Avoid hyphenation even if that is automatic hyphenation (e.g. Indesign). You will definitely want to turn that off. Hyphenation in some languages will not be the same and often can be inappropriate, but even worse in some applications, the hyphen can be embedded in the text, and the translated result can make a key word in a sentence

Hard-return will create a new “paragraph” when used, while a soft return is a line break. When these tools are used interchangeably, you could encounter translation issues because the breaks in paragraphs can generate incomplete phrases. Therefore the translations might not be correct, as the text is extracted incorrectly or incomplete from the source file. 

Ensure you use the correct line break separation by checking the hard return/soft return using the “Show hidden Characters” option in InDesign.

Ensure that formatting, headings, and paragraphs are inserted as complete sentences and that the designer doesn’t break sentences manually to fit them into spaces. Sentences should also have full stops (often omitted/removed by designers because it occupies character space).

When you are iterating the content of a project, it is common to leave content outside the printable area to use it later eventually.

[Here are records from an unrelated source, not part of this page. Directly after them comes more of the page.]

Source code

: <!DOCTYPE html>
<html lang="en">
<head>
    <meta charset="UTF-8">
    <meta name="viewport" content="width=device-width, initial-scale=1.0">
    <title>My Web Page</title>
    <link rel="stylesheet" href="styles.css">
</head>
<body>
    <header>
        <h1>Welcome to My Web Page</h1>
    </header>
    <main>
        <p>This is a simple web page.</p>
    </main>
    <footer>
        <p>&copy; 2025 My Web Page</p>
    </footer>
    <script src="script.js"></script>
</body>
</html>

Although not “visible,” this content is still there and will be extracted for translation projects. 

This could affect the tone of the translation, misleading the translators from the right final message you want to deliver. It is also inefficient and can increase the cost of translation, translating content that you are not going to use. 

Avoid this by reviewing the documents before sending them for translation, ensuring that you include only the text you want to be translated.

Comments are helpful for your organisation when you are creating the content, but when the content is ready to go live, the comments should not be visible to the final user. 

Make sure to leave on the document only the document you want to be translated to have an accurate translation, and don’t include information that you do not want to transmit.

Suppose you have a set of terms, concepts, or industry-specific terminology. In that case, you can send it along with your documents to reduce the cost and times of the translations and keep the tone and concepts within your brand and products and services.

If you do not have a glossary, we can help you to build one and feed it back with your comments so your translation process could be smoother in the future. As your Language Department we are here to help.